▶ [Task to complete]: Your task is to copy the stretch of lines in the records below that begins with the line containing "React会在**recon" and ends with the line containing "在reconciliatio", exactly as written, with nothing added.

(Plain-text document sources)
··········
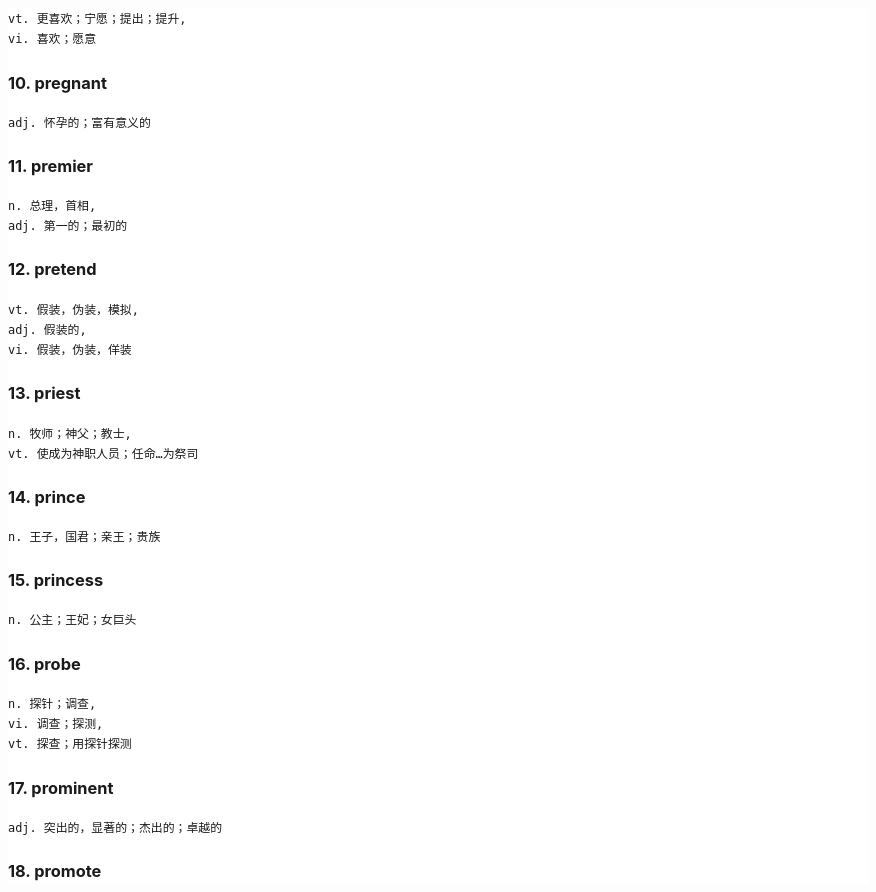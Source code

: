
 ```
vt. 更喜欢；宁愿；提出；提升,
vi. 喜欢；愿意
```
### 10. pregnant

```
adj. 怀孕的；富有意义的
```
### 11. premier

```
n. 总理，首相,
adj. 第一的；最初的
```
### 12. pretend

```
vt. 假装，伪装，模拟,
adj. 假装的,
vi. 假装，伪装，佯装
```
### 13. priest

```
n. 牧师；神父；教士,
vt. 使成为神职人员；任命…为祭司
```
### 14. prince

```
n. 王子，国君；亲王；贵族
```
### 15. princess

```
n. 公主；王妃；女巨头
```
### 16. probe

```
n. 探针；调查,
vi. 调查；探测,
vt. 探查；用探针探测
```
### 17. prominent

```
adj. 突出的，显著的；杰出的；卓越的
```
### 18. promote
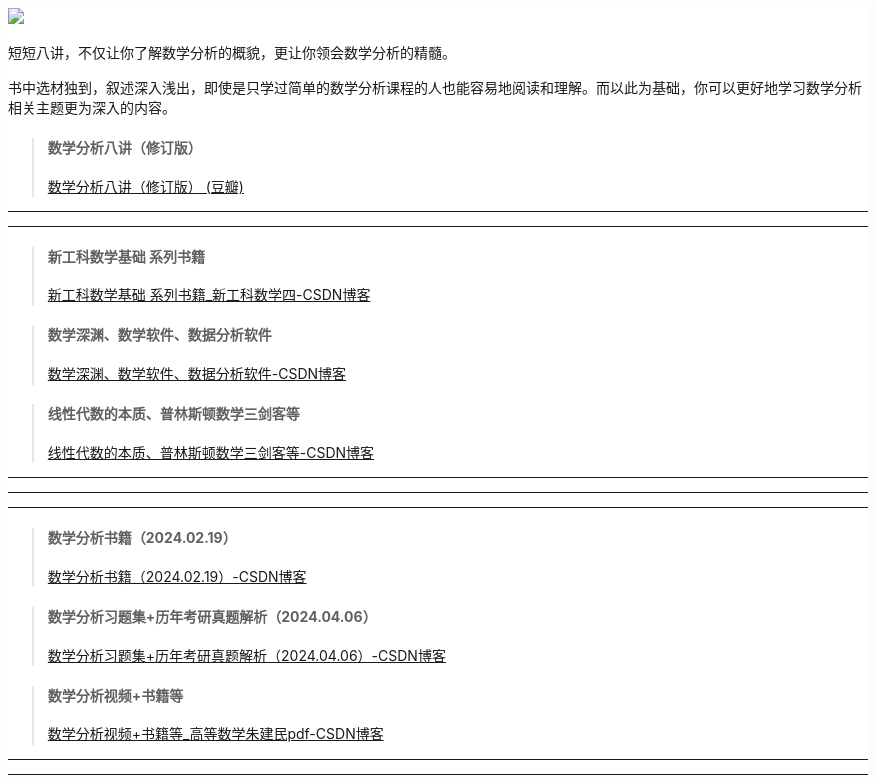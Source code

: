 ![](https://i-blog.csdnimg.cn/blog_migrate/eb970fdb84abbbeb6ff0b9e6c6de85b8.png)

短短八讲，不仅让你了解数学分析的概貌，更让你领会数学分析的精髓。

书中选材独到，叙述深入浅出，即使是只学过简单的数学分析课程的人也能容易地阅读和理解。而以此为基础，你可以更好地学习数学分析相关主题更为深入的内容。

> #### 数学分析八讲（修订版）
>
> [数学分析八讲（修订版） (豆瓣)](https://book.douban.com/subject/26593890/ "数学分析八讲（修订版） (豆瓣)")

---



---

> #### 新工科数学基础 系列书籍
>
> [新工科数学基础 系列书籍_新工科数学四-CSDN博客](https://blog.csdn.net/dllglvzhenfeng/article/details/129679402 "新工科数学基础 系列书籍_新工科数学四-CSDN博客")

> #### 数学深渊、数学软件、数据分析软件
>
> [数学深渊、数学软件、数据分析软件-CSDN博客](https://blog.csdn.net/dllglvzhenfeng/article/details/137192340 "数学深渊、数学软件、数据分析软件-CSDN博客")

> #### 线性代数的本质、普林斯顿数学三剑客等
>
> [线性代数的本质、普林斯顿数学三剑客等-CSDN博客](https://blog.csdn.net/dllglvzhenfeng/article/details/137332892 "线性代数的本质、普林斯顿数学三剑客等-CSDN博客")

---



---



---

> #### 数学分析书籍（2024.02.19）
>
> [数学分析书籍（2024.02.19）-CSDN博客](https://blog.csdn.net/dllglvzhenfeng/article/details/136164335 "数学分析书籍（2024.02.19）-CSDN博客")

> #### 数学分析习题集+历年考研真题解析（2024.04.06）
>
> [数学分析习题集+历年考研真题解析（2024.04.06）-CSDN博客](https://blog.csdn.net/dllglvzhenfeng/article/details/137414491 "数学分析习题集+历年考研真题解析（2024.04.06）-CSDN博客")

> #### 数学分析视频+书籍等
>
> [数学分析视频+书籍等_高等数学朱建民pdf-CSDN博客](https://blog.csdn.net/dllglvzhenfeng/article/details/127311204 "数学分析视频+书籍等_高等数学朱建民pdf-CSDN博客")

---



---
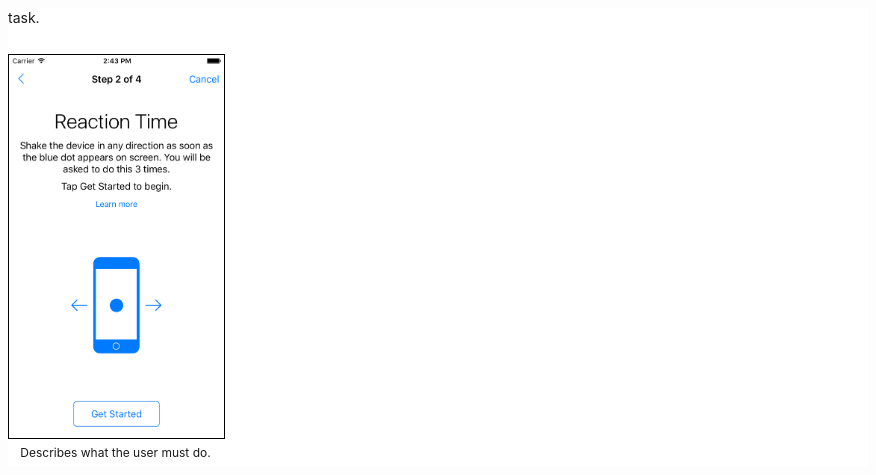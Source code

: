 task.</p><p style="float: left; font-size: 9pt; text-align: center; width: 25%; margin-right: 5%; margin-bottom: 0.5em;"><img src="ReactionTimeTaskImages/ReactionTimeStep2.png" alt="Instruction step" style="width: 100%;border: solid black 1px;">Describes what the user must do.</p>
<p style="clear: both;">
··········
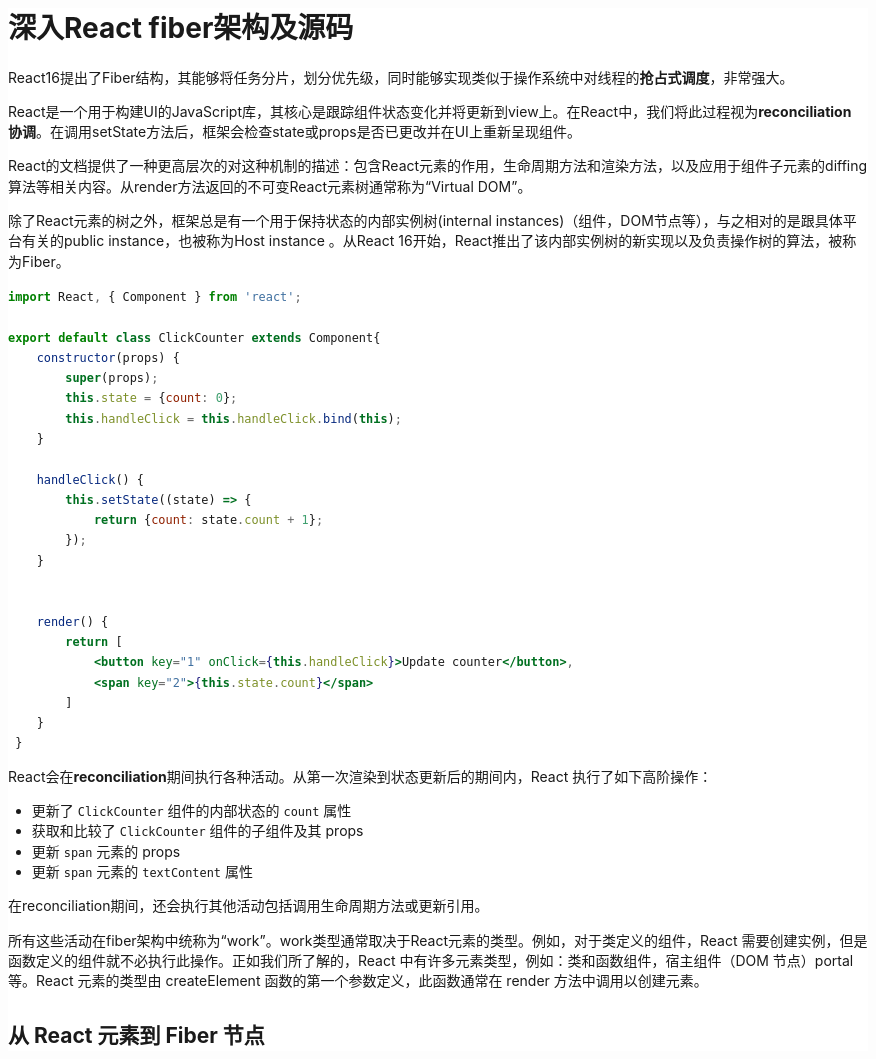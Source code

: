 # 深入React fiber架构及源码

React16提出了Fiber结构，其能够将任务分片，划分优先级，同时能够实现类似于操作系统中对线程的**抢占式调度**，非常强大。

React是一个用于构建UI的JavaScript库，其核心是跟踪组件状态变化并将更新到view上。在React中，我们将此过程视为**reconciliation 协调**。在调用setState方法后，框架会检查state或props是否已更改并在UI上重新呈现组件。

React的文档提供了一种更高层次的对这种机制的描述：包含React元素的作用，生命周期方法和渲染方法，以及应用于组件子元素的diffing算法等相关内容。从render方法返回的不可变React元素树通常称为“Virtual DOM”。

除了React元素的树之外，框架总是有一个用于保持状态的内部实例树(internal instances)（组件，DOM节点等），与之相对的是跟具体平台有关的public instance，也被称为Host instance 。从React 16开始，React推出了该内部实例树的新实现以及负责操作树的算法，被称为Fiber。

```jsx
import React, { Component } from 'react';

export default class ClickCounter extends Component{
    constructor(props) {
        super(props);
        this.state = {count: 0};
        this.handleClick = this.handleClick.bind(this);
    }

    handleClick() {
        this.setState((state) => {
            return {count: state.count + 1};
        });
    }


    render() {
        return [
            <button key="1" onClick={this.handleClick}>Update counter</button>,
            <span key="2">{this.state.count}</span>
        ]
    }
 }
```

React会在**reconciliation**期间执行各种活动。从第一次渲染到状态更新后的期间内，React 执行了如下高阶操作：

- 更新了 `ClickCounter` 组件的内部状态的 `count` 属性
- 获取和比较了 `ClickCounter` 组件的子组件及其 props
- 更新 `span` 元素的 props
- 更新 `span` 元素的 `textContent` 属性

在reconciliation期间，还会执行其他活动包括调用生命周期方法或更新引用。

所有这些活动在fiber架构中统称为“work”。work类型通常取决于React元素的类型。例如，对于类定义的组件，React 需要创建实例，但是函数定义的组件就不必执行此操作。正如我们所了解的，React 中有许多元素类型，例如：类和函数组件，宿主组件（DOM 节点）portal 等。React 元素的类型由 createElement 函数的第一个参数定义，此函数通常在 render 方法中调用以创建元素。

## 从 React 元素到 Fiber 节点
··········
▶ [Response]:
React会在**reconciliation**期间执行各种活动。从第一次渲染到状态更新后的期间内，React 执行了如下高阶操作：

- 更新了 `ClickCounter` 组件的内部状态的 `count` 属性
- 获取和比较了 `ClickCounter` 组件的子组件及其 props
- 更新 `span` 元素的 props
- 更新 `span` 元素的 `textContent` 属性

在reconciliation期间，还会执行其他活动包括调用生命周期方法或更新引用。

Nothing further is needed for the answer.